The 2nd-fastest-growing tech company? It’s a real estate firm
With revenue up nearly 30,000% over three years, upstart brokerage LPT Aperture Holdings took second place in Deloitte’s 2025 Technology Fast 500 list.
Key points:
- LPT and The Real Brokerage were the only real estate brokerages to rank among the 500 fastest-growing tech companies.
- Both firms have similar models — cloud-based, non-franchised, revenue sharing — and have prioritized technology as part of their growth plans.
- LPT has been focused on growth from day one, according to its founder, and is preparing for an initial public offering.
Many companies in the residential real estate space promote themselves as tech-first, but few have achieved the breakneck pace of revenue growth more often associated with the Googles and Apples of the world.
This year, however, two real estate brokerages were among the technology growth leaders in Deloitte's Technology Fast 500 list: LPT Aperture Holdings — the parent company of LPT Realty and Aperture Global Real Estate, which launched in May — made a remarkable debut on the 2025 rankings, and The Real Brokerage came in at No. 100.
Well beyond the double digits
While many real estate companies would be pleased to report revenue growth of 10-20% — especially during a market slowdown — LPT Aperture's figures far exceed that of any other top firm.
With a revenue growth rate of nearly 30,000% from 2021 through 2024, according to Deloitte, the brokerage took the No. 2 position among the fastest-growing tech businesses in North America — a list that includes companies in technology services, life sciences, AI and hardware. No other real estate brokerage has landed on the list with a higher ranking, LPT noted.
Leaning into fintech
The Real Brokerage also made the Fast 500 list, landing at No. 100 with 939% revenue growth over three years. Last year it ranked 38th with revenue growth of more than 4,000%.
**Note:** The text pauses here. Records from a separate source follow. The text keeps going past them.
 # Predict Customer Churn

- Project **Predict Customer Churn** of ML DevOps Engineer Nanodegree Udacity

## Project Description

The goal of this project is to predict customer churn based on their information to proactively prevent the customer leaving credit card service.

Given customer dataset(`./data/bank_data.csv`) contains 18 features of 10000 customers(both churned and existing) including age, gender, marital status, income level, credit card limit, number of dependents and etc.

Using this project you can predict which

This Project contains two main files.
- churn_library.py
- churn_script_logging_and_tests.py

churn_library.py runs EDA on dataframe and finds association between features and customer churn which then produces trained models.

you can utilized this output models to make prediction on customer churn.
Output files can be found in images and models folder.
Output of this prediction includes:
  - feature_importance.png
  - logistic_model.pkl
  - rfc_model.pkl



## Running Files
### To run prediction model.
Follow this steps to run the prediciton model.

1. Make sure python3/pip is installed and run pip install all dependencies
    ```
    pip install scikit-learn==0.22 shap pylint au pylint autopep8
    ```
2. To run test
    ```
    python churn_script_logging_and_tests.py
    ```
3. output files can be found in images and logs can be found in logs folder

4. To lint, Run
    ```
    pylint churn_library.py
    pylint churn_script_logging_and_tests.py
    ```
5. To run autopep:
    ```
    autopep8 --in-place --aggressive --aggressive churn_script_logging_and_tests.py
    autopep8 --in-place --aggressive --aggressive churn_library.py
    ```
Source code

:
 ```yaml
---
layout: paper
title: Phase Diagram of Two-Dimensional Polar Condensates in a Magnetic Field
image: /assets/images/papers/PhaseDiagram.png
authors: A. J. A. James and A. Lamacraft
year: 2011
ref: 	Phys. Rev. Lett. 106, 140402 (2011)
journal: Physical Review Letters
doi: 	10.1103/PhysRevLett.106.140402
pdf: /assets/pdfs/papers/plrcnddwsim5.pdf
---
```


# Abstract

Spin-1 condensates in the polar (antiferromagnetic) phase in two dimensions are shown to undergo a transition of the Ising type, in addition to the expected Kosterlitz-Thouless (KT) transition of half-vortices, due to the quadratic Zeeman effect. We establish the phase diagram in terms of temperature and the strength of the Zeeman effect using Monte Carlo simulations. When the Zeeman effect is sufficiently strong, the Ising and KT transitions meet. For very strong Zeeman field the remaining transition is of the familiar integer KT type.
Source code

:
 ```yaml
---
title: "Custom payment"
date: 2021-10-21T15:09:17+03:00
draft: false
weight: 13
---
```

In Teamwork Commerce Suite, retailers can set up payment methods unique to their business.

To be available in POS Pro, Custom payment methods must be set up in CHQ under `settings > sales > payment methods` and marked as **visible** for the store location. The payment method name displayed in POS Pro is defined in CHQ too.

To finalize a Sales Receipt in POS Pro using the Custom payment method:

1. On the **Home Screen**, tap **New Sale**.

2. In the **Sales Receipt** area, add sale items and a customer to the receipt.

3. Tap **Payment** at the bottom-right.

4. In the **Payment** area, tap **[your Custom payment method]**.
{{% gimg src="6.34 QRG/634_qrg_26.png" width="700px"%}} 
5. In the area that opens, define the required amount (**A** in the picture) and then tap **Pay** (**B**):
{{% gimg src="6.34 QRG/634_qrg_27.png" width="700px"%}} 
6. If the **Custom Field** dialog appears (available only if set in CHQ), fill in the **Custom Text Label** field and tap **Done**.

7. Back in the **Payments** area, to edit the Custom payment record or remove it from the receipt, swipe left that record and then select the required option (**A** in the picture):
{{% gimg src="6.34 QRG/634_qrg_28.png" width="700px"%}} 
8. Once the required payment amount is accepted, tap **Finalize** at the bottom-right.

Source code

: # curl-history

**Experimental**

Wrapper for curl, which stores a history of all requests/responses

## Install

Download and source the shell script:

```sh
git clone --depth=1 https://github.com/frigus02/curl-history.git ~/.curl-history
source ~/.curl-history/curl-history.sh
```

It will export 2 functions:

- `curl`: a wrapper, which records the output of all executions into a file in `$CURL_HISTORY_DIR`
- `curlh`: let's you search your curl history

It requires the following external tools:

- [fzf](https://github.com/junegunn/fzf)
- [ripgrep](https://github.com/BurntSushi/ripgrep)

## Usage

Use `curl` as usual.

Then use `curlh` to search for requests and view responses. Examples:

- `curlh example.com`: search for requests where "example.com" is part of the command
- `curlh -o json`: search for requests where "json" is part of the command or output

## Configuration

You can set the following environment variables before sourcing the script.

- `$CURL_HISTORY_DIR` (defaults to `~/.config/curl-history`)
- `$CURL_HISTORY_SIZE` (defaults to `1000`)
Deloitte put Real in the fintech category, which speaks to the company's focus on its proprietary Real Wallet offering and other finance-adjacent initiatives, including its new Real Wallet Capital lending product and reZEN, a transaction and financial management tool.
Real has highlighted its fintech offerings, along with Leo CoPilot — an AI platform for agents — and HeyLeo, an AI-driven home search tool for consumers, during recent earnings calls.
Scaling like a tech startup
While LPT and Real both operate as residential brokerages, their inclusion in the list speaks to their investment in technology development as a key driver of growth.
Another commonality between the two firms? They are both single-entity, cloud-based brokerages offering revenue sharing — a category that has witnessed exponential growth in the real estate space.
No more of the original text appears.